As for the puppy, the new baby is Sadie. She is an 8-week-old chocolate lab and I adore her. Playing with her will be my reward for getting my bills paid!
Sadie came to live with me as my last kiddo and her Guide Dog, Tatiana, are preparing to move out on their own. Now we can have play dates!!!
I am so proud of Meg for pursuing a place of her own. She is working hard to get her new place livable, which always makes it more your own and worth it. Only a few blocks away from my place, so walking the dogs back and forth have great rewards!
I also have to do home work today. Response posts, a quiz and getting a paper written have to be done, some by tomorrow and some by Monday. Smart thing to do is just hunker down and get busy. So, with another reward in mind I will take the plunge and get the posts done this morning and maybe the quiz. Then AFTER the OSU game (Go Bucks!) I can work on the paper.
Sounds like a plan.
It is a beautiful Saturday morning. Sun is out, clouds are fluffy, not supposed to be horribly hot. Sounds like a perfect day!

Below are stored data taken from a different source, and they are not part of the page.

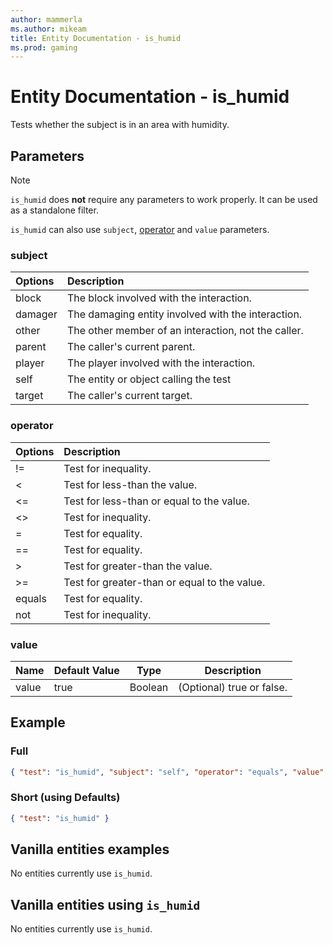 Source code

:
 ```yaml
---
author: mammerla
ms.author: mikeam
title: Entity Documentation - is_humid
ms.prod: gaming
---
```


# Entity Documentation - is_humid

Tests whether the subject is in an area with humidity.

## Parameters

> [!Note]
> `is_humid` does **not** require any parameters to work properly. It can be used as a standalone filter.
>
> `is_humid` can also use `subject`, [operator](../Definitions/NestedTables/operator.md) and `value` parameters.

### subject

| Options| Description |
|:-----------|:-----------|
| block| The block involved with the interaction. |
| damager| The damaging entity involved with the interaction. |
| other| The other member of an interaction, not the caller. |
| parent| The caller's current parent. |
| player| The player involved with the interaction. |
| self| The entity or object calling the test |
| target| The caller's current target. |

### operator

| Options| Description |
|:-----------|:-----------|
| !=| Test for inequality. |
| <| Test for less-than the value. |
| <=| Test for less-than or equal to the value. |
| <>| Test for inequality. |
| =| Test for equality. |
| ==| Test for equality. |
| >| Test for greater-than the value. |
| >=| Test for greater-than or equal to the value. |
| equals| Test for equality. |
| not| Test for inequality. |

### value

|Name |Default Value  |Type  |Description  |
|---------|---------|---------|---------|
|value |true |Boolean |(Optional) true or false. |

## Example

### Full

```json
{ "test": "is_humid", "subject": "self", "operator": "equals", "value": true }
```

### Short (using Defaults)

```json
{ "test": "is_humid" }
```

## Vanilla entities examples

No entities currently use `is_humid`.

## Vanilla entities using `is_humid`

No entities currently use `is_humid`.
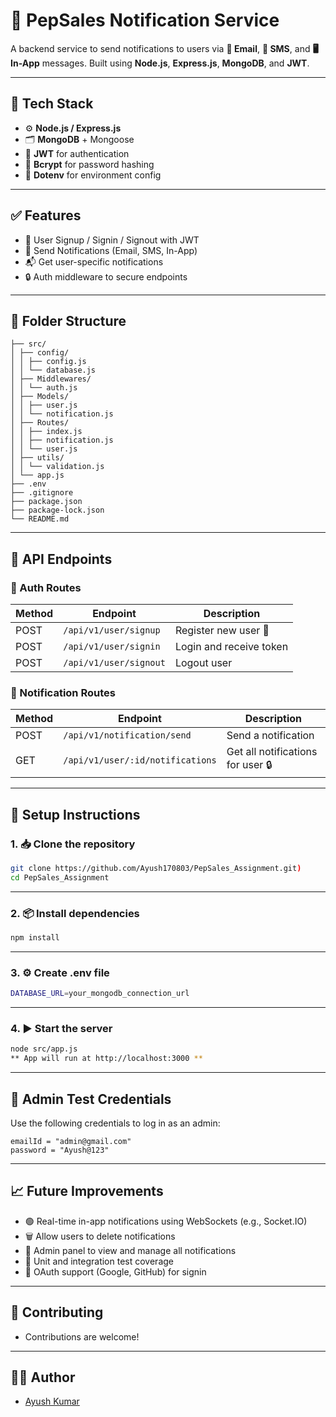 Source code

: # 📨 PepSales Notification Service

A backend service to send notifications to users via **📧 Email**, **📱 SMS**, and **🖥️ In-App** messages. Built using **Node.js**, **Express.js**, **MongoDB**, and **JWT**.

---

## 🧰 Tech Stack

- ⚙️ **Node.js / Express.js**
- 🗂️ **MongoDB** + Mongoose
- 🔐 **JWT** for authentication
- 🔑 **Bcrypt** for password hashing
- 🧪 **Dotenv** for environment config

---

## ✅ Features

- 👤 User Signup / Signin / Signout with JWT
- 🔔 Send Notifications (Email, SMS, In-App)
- 📬 Get user-specific notifications
- 🔒 Auth middleware to secure endpoints

---

## 📁 Folder Structure
```
├── src/
│ ├── config/
│ │ ├── config.js
│ │ └── database.js
│ ├── Middlewares/
│ │ └── auth.js
│ ├── Models/
│ │ ├── user.js
│ │ └── notification.js
│ ├── Routes/
│ │ ├── index.js
│ │ ├── notification.js
│ │ └── user.js
│ ├── utils/
│ │ └── validation.js
│ └── app.js
├── .env
├── .gitignore
├── package.json
├── package-lock.json
└── README.md

```

---

## 📡 API Endpoints

### 👥 Auth Routes

| Method | Endpoint            | Description             |
|--------|---------------------|-------------------------|
| POST   | `/api/v1/user/signup` | Register new user 🔐     |
| POST   | `/api/v1/user/signin` | Login and receive token |
| POST   | `/api/v1/user/signout`| Logout user             |

### 🔔 Notification Routes

| Method | Endpoint                          | Description                     |
|--------|-----------------------------------|---------------------------------|
| POST   | `/api/v1/notification/send`              | Send a notification             |
| GET    | `/api/v1/user/:id/notifications`    | Get all notifications for user 🔒 |

---

## 🚀 Setup Instructions

### 1. 📥 Clone the repository

```bash
git clone https://github.com/Ayush170803/PepSales_Assignment.git)
cd PepSales_Assignment
```
---
### 2. 📦 Install dependencies

```bash
npm install
```
---
### 3. ⚙️ Create .env file

```bash
DATABASE_URL=your_mongodb_connection_url
```
---
### 4. ▶️ Start the server

```bash
node src/app.js
** App will run at http://localhost:3000 **
```
---
## 🧪 Admin Test Credentials

Use the following credentials to log in as an admin:

```
emailId = "admin@gmail.com"
password = "Ayush@123"
```
---
## 📈 Future Improvements
- 🟢 Real-time in-app notifications using WebSockets (e.g., Socket.IO)
- 🗑️ Allow users to delete notifications
- 🧠 Admin panel to view and manage all notifications
- 🧪 Unit and integration test coverage
- 🔐 OAuth support (Google, GitHub) for signin
---

## 🤝 Contributing
- Contributions are welcome!
---
## 🧑‍💻 Author
- [Ayush Kumar](https://github.com/Ayush170803)
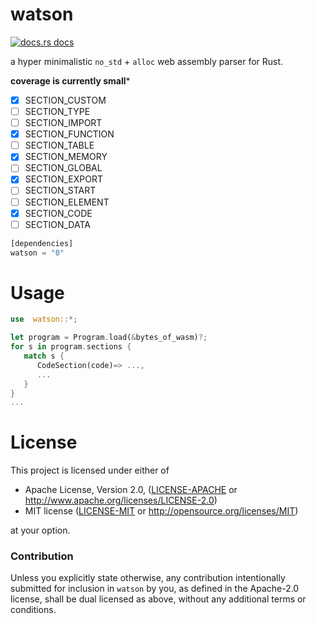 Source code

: # watson

<a href="https://docs.rs/watson"><img src="https://img.shields.io/badge/docs-latest-blue.svg?style=flat-square" alt="docs.rs docs" /></a>

a hyper minimalistic `no_std` + `alloc` web assembly parser for Rust.

**coverage is currently small***


- [x] SECTION_CUSTOM
- [ ] SECTION_TYPE
- [ ] SECTION_IMPORT
- [X] SECTION_FUNCTION
- [ ] SECTION_TABLE
- [X] SECTION_MEMORY
- [ ] SECTION_GLOBAL
- [X] SECTION_EXPORT
- [ ] SECTION_START
- [ ] SECTION_ELEMENT
- [X] SECTION_CODE
- [ ] SECTION_DATA

```rust
[dependencies]
watson = "0"
```

# Usage

```rust
use  watson::*;

let program = Program.load(&bytes_of_wasm)?;
for s in program.sections {
   match s {
      CodeSection(code)=> ...,
      ...
   }
}
...
```

# License

This project is licensed under either of

 * Apache License, Version 2.0, ([LICENSE-APACHE](LICENSE-APACHE) or
   http://www.apache.org/licenses/LICENSE-2.0)
 * MIT license ([LICENSE-MIT](LICENSE-MIT) or
   http://opensource.org/licenses/MIT)

at your option.

### Contribution

Unless you explicitly state otherwise, any contribution intentionally submitted
for inclusion in `watson` by you, as defined in the Apache-2.0 license, shall be
dual licensed as above, without any additional terms or conditions.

Saturday, September 4, 2010

The need to post

Read a blog by Tina Forkner this morning. She talked about her blog and defined it as one in which she writes about random topics.
Me, too. I write about random topics. I also write randomly. I need to write more.
So here I am, starting to write the blog again. I will also make a concerted effort to post my faith page column each week here as well.
This will mean taking a few minutes to add one more thing to my schedule. I think it is an important thing though; well worth my moments.
For anyone reading this who is not up-to-date, I am working full-time, going to school full-time via Internet, adding a puppy to my household, helping my youngest move into her own place and training a new employee. I am also getting ready for a vacation.
The van isn't working so great right now, but all is well in other areas of my life so that is a nice change.
Trying to change my focus and still keep focused.

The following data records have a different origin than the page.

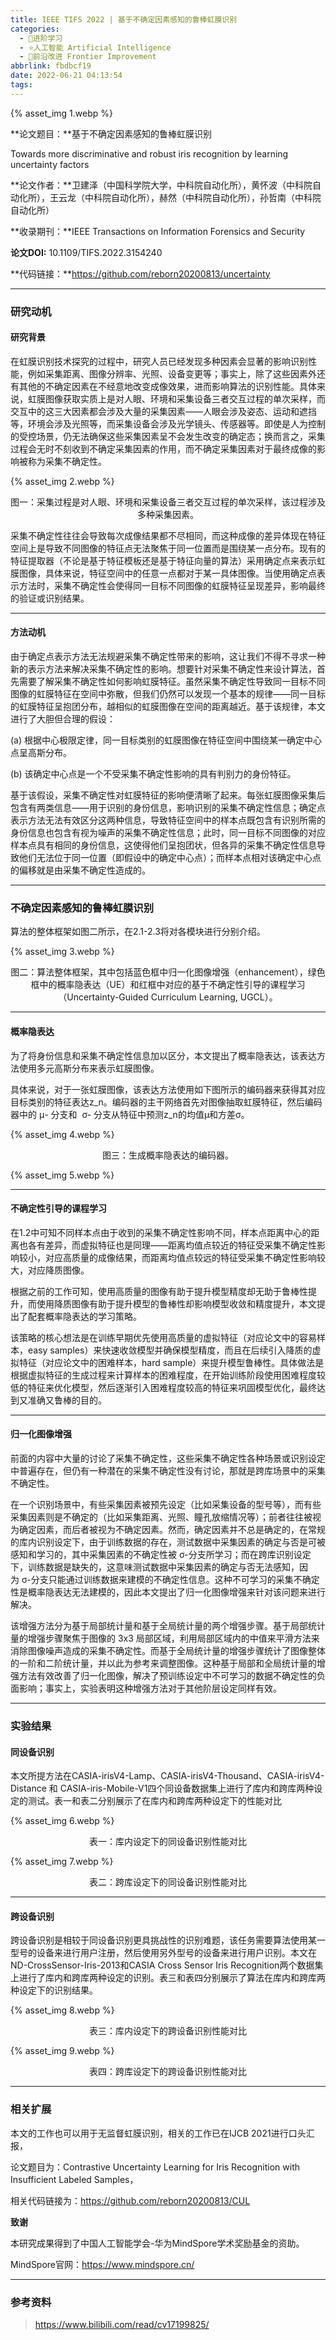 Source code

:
 ```yaml
---
title: IEEE TIFS 2022 | 基于不确定因素感知的鲁棒虹膜识别
categories:
  - 🌙进阶学习
  - ⭐人工智能 Artificial Intelligence
  - 💫前沿改进 Frontier Improvement
abbrlink: fbdbcf19
date: 2022-06-21 04:13:54
tags:
---
```


{% asset_img 1.webp %}

**论文题目：**基于不确定因素感知的鲁棒虹膜识别

Towards more discriminative and robust iris recognition by learning uncertainty factors

**论文作者：**卫建泽（中国科学院大学，中科院自动化所），黄怀波（中科院自动化所），王云龙（中科院自动化所），赫然（中科院自动化所），孙哲南（中科院自动化所）

**收录期刊：**IEEE Transactions on Information Forensics and Security

**论文DOI:** 10.1109/TIFS.2022.3154240

**代码链接：**https://github.com/reborn20200813/uncertainty

<!--more-->

***

### 研究动机

#### 研究背景

在虹膜识别技术探究的过程中，研究人员已经发现多种因素会显著的影响识别性能，例如采集距离、图像分辨率、光照、设备变更等；事实上，除了这些因素外还有其他的不确定因素在不经意地改变成像效果，进而影响算法的识别性能。具体来说，虹膜图像获取实质上是对人眼、环境和采集设备三者交互过程的单次采样，而交互中的这三大因素都会涉及大量的采集因素——人眼会涉及姿态、运动和遮挡等，环境会涉及光照等，而采集设备会涉及光学镜头、传感器等。即使是人为控制的受控场景，仍无法确保这些采集因素呈不会发生改变的确定态；换而言之，采集过程会无时不刻收到不确定采集因素的作用，而不确定采集因素对于最终成像的影响被称为采集不确定性。

{% asset_img 2.webp %}
<div align='center'>图一：采集过程是对人眼、环境和采集设备三者交互过程的单次采样，该过程涉及多种采集因素。</div>

采集不确定性往往会导致每次成像结果都不尽相同，而这种成像的差异体现在特征空间上是导致不同图像的特征点无法聚焦于同一位置而是围绕某一点分布。现有的特征提取器（不论是基于特征模板还是基于特征向量的算法）采用确定点来表示虹膜图像，具体来说，特征空间中的任意一点都对于某一具体图像。当使用确定点表示方法时，采集不确定性会使得同一目标不同图像的虹膜特征呈现差异，影响最终的验证或识别结果。

***

#### 方法动机

由于确定点表示方法无法规避采集不确定性带来的影响，这让我们不得不寻求一种新的表示方法来解决采集不确定性的影响。想要针对采集不确定性来设计算法，首先需要了解采集不确定性如何影响虹膜特征。虽然采集不确定性导致同一目标不同图像的虹膜特征在空间中弥散，但我们仍然可以发现一个基本的规律——同一目标的虹膜特征呈抱团分布，越相似的虹膜图像在空间的距离越近。基于该规律，本文进行了大胆但合理的假设：

(a) 根据中心极限定律，同一目标类别的虹膜图像在特征空间中围绕某一确定中心点呈高斯分布。

(b) 该确定中心点是一个不受采集不确定性影响的具有判别力的身份特征。

基于该假设，采集不确定性对虹膜特征的影响便清晰了起来。每张虹膜图像采集后包含有两类信息——用于识别的身份信息，影响识别的采集不确定性信息；确定点表示方法无法有效区分这两种信息，导致特征空间中的样本点既包含有识别所需的身份信息也包含有视为噪声的采集不确定性信息；此时，同一目标不同图像的对应样本点具有相同的身份信息，这使得他们呈抱团状，但各异的采集不确定性信息导致他们无法位于同一位置（即假设中的确定中心点）；而样本点相对该确定中心点的偏移就是由采集不确定性造成的。

***

### 不确定因素感知的鲁棒虹膜识别

算法的整体框架如图二所示，在2.1-2.3将对各模块进行分别介绍。

{% asset_img 3.webp %}
<div align='center'>图二：算法整体框架，其中包括蓝色框中归一化图像增强（enhancement），绿色框中的概率隐表达（UE）和红框中对应的基于不确定性引导的课程学习（Uncertainty-Guided Curriculum Learning, UGCL）。</div>

***

#### 概率隐表达

为了将身份信息和采集不确定性信息加以区分，本文提出了概率隐表达，该表达方法使用多元高斯分布来表示虹膜图像。

具体来说，对于一张虹膜图像，该表达方法使用如下图所示的编码器来获得其对应目标类别的特征表达z_n。编码器的主干网络首先对图像抽取虹膜特征，然后编码器中的 μ- 分支和  σ- 分支从特征中预测z_n的均值μ和方差σ。

{% asset_img 4.webp %}
<div align='center'>图三：生成概率隐表达的编码器。</div>

{% asset_img 5.webp %}

***

#### 不确定性引导的课程学习

在1.2中可知不同样本点由于收到的采集不确定性影响不同，样本点距离中心的距离也各有差异，而虚拟特征也是同理——距离均值点较近的特征受采集不确定性影响较小，对应高质量的成像结果，而距离均值点较远的特征受采集不确定性影响较大，对应降质图像。

根据之前的工作可知，使用高质量的图像有助于提升模型精度却无助于鲁棒性提升，而使用降质图像有助于提升模型的鲁棒性却影响模型收敛和精度提升，本文提出了配套概率隐表达的学习策略。

该策略的核心想法是在训练早期优先使用高质量的虚拟特征（对应论文中的容易样本，easy samples）来快速收敛模型并确保模型精度，而且在后续引入降质的虚拟特征（对应论文中的困难样本，hard sample）来提升模型鲁棒性。具体做法是根据虚拟特征的生成过程来计算样本的困难程度，在开始训练阶段使用困难程度较低的特征来优化模型，然后逐渐引入困难程度较高的特征来巩固模型优化，最终达到又准确又鲁棒的目的。

***

#### 归一化图像增强

前面的内容中大量的讨论了采集不确定性，这些采集不确定性各种场景或识别设定中普遍存在，但仍有一种潜在的采集不确定性没有讨论，那就是跨库场景中的采集不确定性。

在一个识别场景中，有些采集因素被预先设定（比如采集设备的型号等），而有些采集因素则是不确定的（比如采集距离、光照、瞳孔放缩情况等）；前者往往被视为确定因素，而后者被视为不确定因素。然而，确定因素并不总是确定的，在常规的库内识别设定下，由于训练数据的存在，测试数据中采集因素的确定与否是可被感知和学习的，其中采集因素的不确定性被 σ-分支所学习；而在跨库识别设定下，训练数据是缺失的，这意味测试数据中采集因素的确定与否无法感知，因为 σ-分支只能通过训练数据来建模的不确定性信息。这种不可学习的采集不确定性是概率隐表达无法建模的，因此本文提出了归一化图像增强来针对该问题来进行解决。

该增强方法分为基于局部统计量和基于全局统计量的两个增强步骤。基于局部统计量的增强步骤聚焦于图像的 3x3 局部区域，利用局部区域内的中值来平滑方法来消除图像噪声造成的采集不确定性。而基于全局统计量的增强步骤统计了图像整体的一阶和二阶统计量，并以此为参考来调整图像。这种基于局部和全局统计量的增强方法有效改善了归一化图像，解决了预训练设定中不可学习的数据不确定性的负面影响；事实上，实验表明这种增强方法对于其他阶层设定同样有效。

***

### 实验结果

#### 同设备识别

本文所提方法在CASIA-irisV4-Lamp、CASIA-irisV4-Thousand、CASIA-irisV4-Distance 和 CASIA-iris-Mobile-V1四个同设备数据集上进行了库内和跨库两种设定的测试。表一和表二分别展示了在库内和跨库两种设定下的性能对比

{% asset_img 6.webp %}
<div align='center'>表一：库内设定下的同设备识别性能对比</div>

{% asset_img 7.webp %}
<div align='center'>表二：跨库设定下的同设备识别性能对比</div>

***

#### 跨设备识别

跨设备识别是相较于同设备识别更具挑战性的识别难题，该任务需要算法使用某一型号的设备来进行用户注册，然后使用另外型号的设备来进行用户识别。本文在ND-CrossSensor-Iris-2013和CASIA Cross Sensor Iris Recognition两个数据集上进行了库内和跨库两种设定的识别。表三和表四分别展示了算法在库内和跨库两种设定下的识别结果。

{% asset_img 8.webp %}
<div align='center'>表三：库内设定下的跨设备识别性能对比</div>

{% asset_img 9.webp %}
<div align='center'>表四：跨库设定下的跨设备识别性能对比</div>

***

### 相关扩展

本文的工作也可以用于无监督虹膜识别，相关的工作已在IJCB 2021进行口头汇报，

论文题目为：Contrastive Uncertainty Learning for Iris Recognition with Insufficient Labeled Samples，

相关代码链接为：https://github.com/reborn20200813/CUL

**致谢**

本研究成果得到了中国人工智能学会-华为MindSpore学术奖励基金的资助。

MindSpore官网：https://www.mindspore.cn/

***

### 参考资料

> <https://www.bilibili.com/read/cv17199825/>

Saturday, February 13, 2010

Must reads

Okay, so I have been doing some reading, not much writing... which does not get my book written.
Sooooo... I am going to give some recommendations for books to read and announce my intent to set a deadline by which I must have something written.
The books:
"Goodness and Mercy" by Esther Davison
"The Ballad of Abu Ghraib" and "A Cold Case" and "We regret to inform you that tomorrow we will all be killed with our families" all by Philip Gourevitch
"The Things They Carried" by Tim O'Brien
You must take time to read these books! Worth the time and effort of finding them and reading them.
Now for the deadlines -
I want to enter a contest for the Wyoming Writers Inc. 3,000 words by the end of March (yes, of this year).
Can be part of a novel and I have an idea. So, I plan to begin and submit, then keep writing so it is done and edited by a friend (fiend :) ) who is leaving me in a year or so.
Not knowing the exact departure date means I have to get the work DONE! ASAP!
There. I have thrown the gauntlet down on my self. Now, get to work!